Critical Cybersecurity Focus Areas for 2020 OnDemand with Live Streaming

Attend the Critical Cybersecurity Focus Areas for 2020 from the convenience of your own home or office via Live Streaming Video as it happens on Wednesday, May 27th (9:00 am – 4:00 pm Central Time), or after the event with 6 months of OnDemand playback.

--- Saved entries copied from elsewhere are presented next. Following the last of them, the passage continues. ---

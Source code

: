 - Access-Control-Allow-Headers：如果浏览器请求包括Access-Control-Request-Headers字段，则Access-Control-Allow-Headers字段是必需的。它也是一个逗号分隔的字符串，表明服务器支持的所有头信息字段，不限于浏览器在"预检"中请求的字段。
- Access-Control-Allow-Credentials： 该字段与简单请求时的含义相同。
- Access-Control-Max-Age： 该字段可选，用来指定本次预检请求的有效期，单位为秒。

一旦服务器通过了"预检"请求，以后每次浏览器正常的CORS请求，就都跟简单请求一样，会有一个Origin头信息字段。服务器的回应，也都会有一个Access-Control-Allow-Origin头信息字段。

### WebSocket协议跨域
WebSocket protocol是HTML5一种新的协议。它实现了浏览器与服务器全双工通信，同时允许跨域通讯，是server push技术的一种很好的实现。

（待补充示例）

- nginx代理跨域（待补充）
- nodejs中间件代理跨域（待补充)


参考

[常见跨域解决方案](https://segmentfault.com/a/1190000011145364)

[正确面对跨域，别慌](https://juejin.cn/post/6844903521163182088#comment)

2020 has been an interesting and challenging year so far for financial institutions, but if there's one thing we've learned, it's that cybersecurity doesn't take a back-seat to anything - pandemic or otherwise - especially when you rely on technology to provide services to your customers. Join us for this one-day, streaming Cybersecurity session to discuss four important and relevant cybersecurity topics, along with a ton of great risk-mitigating takeaways to consider implementing at your institution.

Covered Topics

You are a Technology Company - This section we will discuss how to embrace your technology company status at your institution as well as:

  • Embracing Your Technology Company Status
  • Changing Your View of Cybersecurity
  • Acting Like a Technology Company

How to Build Out an Incident Response Playbook - Incident Response has never been more important; make sure it's working for you including a review of:

  • Regulatory requirements of an Incident Response Plan (IRP)
  • Components of a valuable IRP
  • Threat Assessments
  • What is an Incident Response Playbook?
  • Testing Your Incident Response Playbook

Use Your Vendor Management Program to Help You Make Better Decisions - what are the biggest decisions you need to make from your Vendor Management Program? We will cover:

  • Regulatory Vendor Management Guidance over the years
  • Requirements for compliance-based Vendor Management
  • Building a Modern Vendor Management Program
  • Other ways to manage Vendor Risk
  • Other tools to review Vendor security
  • Supply Chain Management/4th Party Management

Testing Your ISP in 2020 - what are the modern ways to make sure you are doing what your ISP says you should be doing, and is it enough? This final section will go over:

  • People, Process, and Technology
  • Minimum Requirements for Testing Your ISP
  • Best Practices for Testing Your ISP
  • Reactive Testing vs. Proactive Testing
  • Additional Security Testing to Consider

Who Should Attend?

Information Security Officers, IT Directors, Risk Managers, Auditors, Directors, or other management team members wanting more information regarding FFIEC requirements and expectations will benefit from attending this program.